Cessione di ramo d'azienda: il licenziamento non contestato non si estingue lavorando per la cessionaria
Questo perché spiega la Cassazione se così non fosse il trasferimento diverrebbe una sorta di condono del licenziamento che ancora pende sul prestatore
In caso di trasferimento d'azienda il lavoratore licenziato presso la cedente (quindi prima di recarsi presso la società cessionaria) deve provvedere a impugnare nei termini la misura di recesso anche se nel frattempo si trovi presso altra società. Questo perché - spiega la Cassazione (sentenza 8039/22) -se così non fosse il trasferimento diverrebbe una sorta di condono del licenziamento che ancora pende sul prestatore.

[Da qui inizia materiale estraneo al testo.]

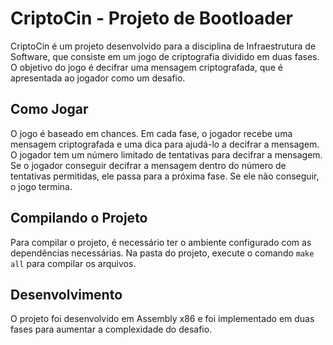 # CriptoCin - Projeto de Bootloader

CriptoCin é um projeto desenvolvido para a disciplina de Infraestrutura de Software, que consiste em um jogo de criptografia dividido em duas fases. O objetivo do jogo é decifrar uma mensagem criptografada, que é apresentada ao jogador como um desafio. 

## Como Jogar

O jogo é baseado em chances. Em cada fase, o jogador recebe uma mensagem criptografada e uma dica para ajudá-lo a decifrar a mensagem. O jogador tem um número limitado de tentativas para decifrar a mensagem. Se o jogador conseguir decifrar a mensagem dentro do número de tentativas permitidas, ele passa para a próxima fase. Se ele não conseguir, o jogo termina.

## Compilando o Projeto

Para compilar o projeto, é necessário ter o ambiente configurado com as dependências necessárias. Na pasta do projeto, execute o comando `make all` para compilar os arquivos.

## Desenvolvimento

O projeto foi desenvolvido em Assembly x86 e foi implementado em duas fases para aumentar a complexidade do desafio.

La Corte a tal proposito chiarisce che il rapporto di lavoro del prestatore illegittimamente licenziato prima del trasferimento di azienda continua con il cessionario dell'azienda qualora per effetto della sentenza intervenuta tra le parti originarie del rapporto, il recesso sia stato annullato. Deve, invece, escludersi che possa "continuare" in capo alla cessionaria, un rapporto di lavoro non più esistente all'epoca del trasferimento, per la mancata impugnativa dell'atto di recesso. Nel caso concreto il lavoratore pensava che nonostante il licenziamento non fosse stato impugnato, potesse farla franca andando a lavorare presso altra azienda e così raggirare il recesso. Tuttavia - si legge nella decisione - che in caso di trasferimento d'azienda (ex articolo 2112 del codice civile) l'alienante conserva il potere di recesso attribuitogli dalla normativa generale, sicchè il trasferimento non può impedire il licenziamento per giustificato motivo oggettivo.
Il principio espresso dai Supremi giudici. La Cassazione per concludere esprime il principio secondo cui "Nell'ipotesi in cui, come accade nella fattispecie, in epoca anteriore al trasferimento, sia stato intimato il licenziamento (sia in connessione con la cessione e sia per autonomo giustificato motivo oggettivo), la norma di garanzia di cui all'articolo 2112 del codice civile può operare solo a condizione che sia dichiarata la nullità o l'illegittimità del licenziamento, con le conseguenze a ciò connesse in termini di ripristino del rapporto di lavoro alle dipendenze della cedente. Solo la declaratoria di nullità o l'annullamento dell'atto di recesso consentono di considerare il lavoratore dipendente della cedente al momento della cessione, con trasferimento e continuazione del suo rapporto di lavoro in capo alla cessionaria".